● Work required: When a record holds a picture, leave the picture out and copy everything else exactly.

● Provided entries:
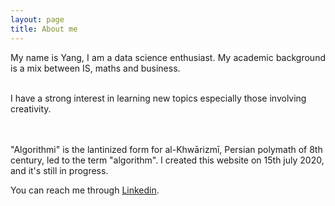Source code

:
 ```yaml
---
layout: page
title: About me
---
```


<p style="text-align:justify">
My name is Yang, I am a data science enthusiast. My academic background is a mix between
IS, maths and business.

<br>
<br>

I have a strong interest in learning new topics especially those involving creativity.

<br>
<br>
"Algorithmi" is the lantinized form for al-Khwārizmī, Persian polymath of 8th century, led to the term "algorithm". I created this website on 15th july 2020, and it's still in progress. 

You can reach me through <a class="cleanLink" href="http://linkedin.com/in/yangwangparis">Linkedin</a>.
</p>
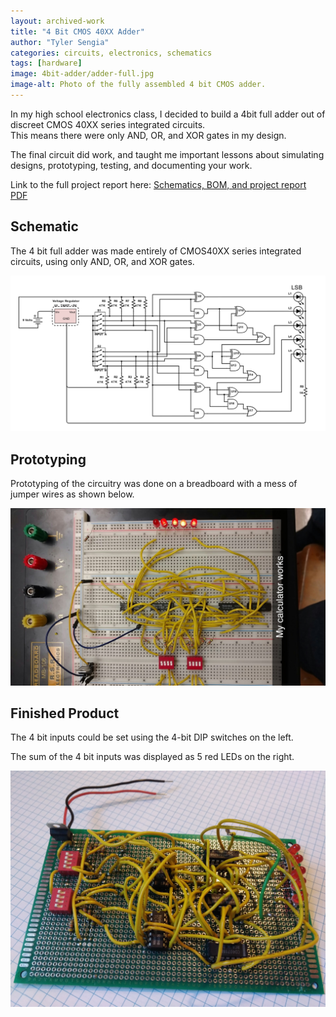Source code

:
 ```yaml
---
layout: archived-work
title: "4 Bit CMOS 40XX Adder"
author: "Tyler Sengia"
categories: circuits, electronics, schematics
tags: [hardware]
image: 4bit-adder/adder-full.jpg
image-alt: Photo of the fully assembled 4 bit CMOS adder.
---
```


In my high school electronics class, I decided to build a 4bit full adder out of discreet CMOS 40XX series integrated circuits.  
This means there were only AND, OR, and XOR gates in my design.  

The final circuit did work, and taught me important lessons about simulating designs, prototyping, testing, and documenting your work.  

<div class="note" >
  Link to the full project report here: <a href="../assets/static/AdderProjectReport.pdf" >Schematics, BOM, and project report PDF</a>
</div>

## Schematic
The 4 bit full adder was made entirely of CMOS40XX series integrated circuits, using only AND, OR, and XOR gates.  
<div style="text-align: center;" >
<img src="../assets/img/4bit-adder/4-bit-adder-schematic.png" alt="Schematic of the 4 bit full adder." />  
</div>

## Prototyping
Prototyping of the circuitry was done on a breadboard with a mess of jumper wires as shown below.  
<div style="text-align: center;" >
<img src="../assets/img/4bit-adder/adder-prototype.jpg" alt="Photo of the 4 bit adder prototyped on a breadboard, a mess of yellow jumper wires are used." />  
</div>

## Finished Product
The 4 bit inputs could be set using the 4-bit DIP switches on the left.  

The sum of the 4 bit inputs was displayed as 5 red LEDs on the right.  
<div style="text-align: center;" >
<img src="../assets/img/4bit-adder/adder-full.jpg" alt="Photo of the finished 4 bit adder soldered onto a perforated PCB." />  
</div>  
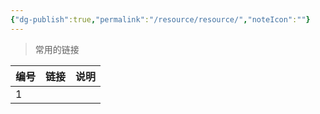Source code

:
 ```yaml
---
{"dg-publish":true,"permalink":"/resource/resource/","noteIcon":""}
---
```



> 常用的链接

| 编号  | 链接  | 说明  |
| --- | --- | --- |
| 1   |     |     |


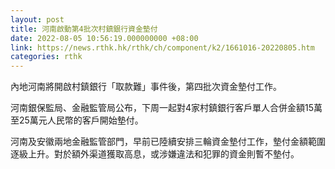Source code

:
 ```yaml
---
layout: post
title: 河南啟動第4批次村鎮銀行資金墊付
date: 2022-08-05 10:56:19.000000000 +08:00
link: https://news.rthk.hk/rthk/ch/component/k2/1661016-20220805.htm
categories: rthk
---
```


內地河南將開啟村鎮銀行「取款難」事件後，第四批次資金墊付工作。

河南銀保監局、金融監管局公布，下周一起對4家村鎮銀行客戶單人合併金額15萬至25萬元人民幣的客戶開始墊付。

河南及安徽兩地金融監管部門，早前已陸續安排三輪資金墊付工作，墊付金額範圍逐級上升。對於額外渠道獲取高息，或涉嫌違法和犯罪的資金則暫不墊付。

● Result for this task:
Source code

:
 ```yaml
---
layout: page
title: About me
---
```


<p style="text-align:justify">
My name is Yang, I am a data science enthusiast. My academic background is a mix between
IS, maths and business.

<br>
<br>

I have a strong interest in learning new topics especially those involving creativity.

<br>
<br>
"Algorithmi" is the lantinized form for al-Khwārizmī, Persian polymath of 8th century, led to the term "algorithm". I created this website on 15th july 2020, and it's still in progress. 

You can reach me through <a class="cleanLink" href="http://linkedin.com/in/yangwangparis">Linkedin</a>.
</p>
Source code

:
 ```yaml
---
layout: archived-work
title: "4 Bit CMOS 40XX Adder"
author: "Tyler Sengia"
categories: circuits, electronics, schematics
tags: [hardware]
image: 4bit-adder/adder-full.jpg
image-alt: Photo of the fully assembled 4 bit CMOS adder.
---
```


In my high school electronics class, I decided to build a 4bit full adder out of discreet CMOS 40XX series integrated circuits.  
This means there were only AND, OR, and XOR gates in my design.  

The final circuit did work, and taught me important lessons about simulating designs, prototyping, testing, and documenting your work.  

<div class="note" >
  Link to the full project report here: <a href="../assets/static/AdderProjectReport.pdf" >Schematics, BOM, and project report PDF</a>
</div>

## Schematic
The 4 bit full adder was made entirely of CMOS40XX series integrated circuits, using only AND, OR, and XOR gates.  
<div style="text-align: center;" >
<img src="../assets/img/4bit-adder/4-bit-adder-schematic.png" alt="Schematic of the 4 bit full adder." />  
</div>

## Prototyping
Prototyping of the circuitry was done on a breadboard with a mess of jumper wires as shown below.  
<div style="text-align: center;" >
<img src="../assets/img/4bit-adder/adder-prototype.jpg" alt="Photo of the 4 bit adder prototyped on a breadboard, a mess of yellow jumper wires are used." />  
</div>

## Finished Product
The 4 bit inputs could be set using the 4-bit DIP switches on the left.  

The sum of the 4 bit inputs was displayed as 5 red LEDs on the right.  
<div style="text-align: center;" >
<img src="../assets/img/4bit-adder/adder-full.jpg" alt="Photo of the finished 4 bit adder soldered onto a perforated PCB." />  
</div>  
Source code

:
 ```yaml
---
{"dg-publish":true,"permalink":"/resource/resource/","noteIcon":""}
---
```



> 常用的链接

| 编号  | 链接  | 说明  |
| --- | --- | --- |
| 1   |     |     |


Source code

:
 ```yaml
---
layout: post
title: 河南啟動第4批次村鎮銀行資金墊付
date: 2022-08-05 10:56:19.000000000 +08:00
link: https://news.rthk.hk/rthk/ch/component/k2/1661016-20220805.htm
categories: rthk
---
```


內地河南將開啟村鎮銀行「取款難」事件後，第四批次資金墊付工作。

河南銀保監局、金融監管局公布，下周一起對4家村鎮銀行客戶單人合併金額15萬至25萬元人民幣的客戶開始墊付。

河南及安徽兩地金融監管部門，早前已陸續安排三輪資金墊付工作，墊付金額範圍逐級上升。對於額外渠道獲取高息，或涉嫌違法和犯罪的資金則暫不墊付。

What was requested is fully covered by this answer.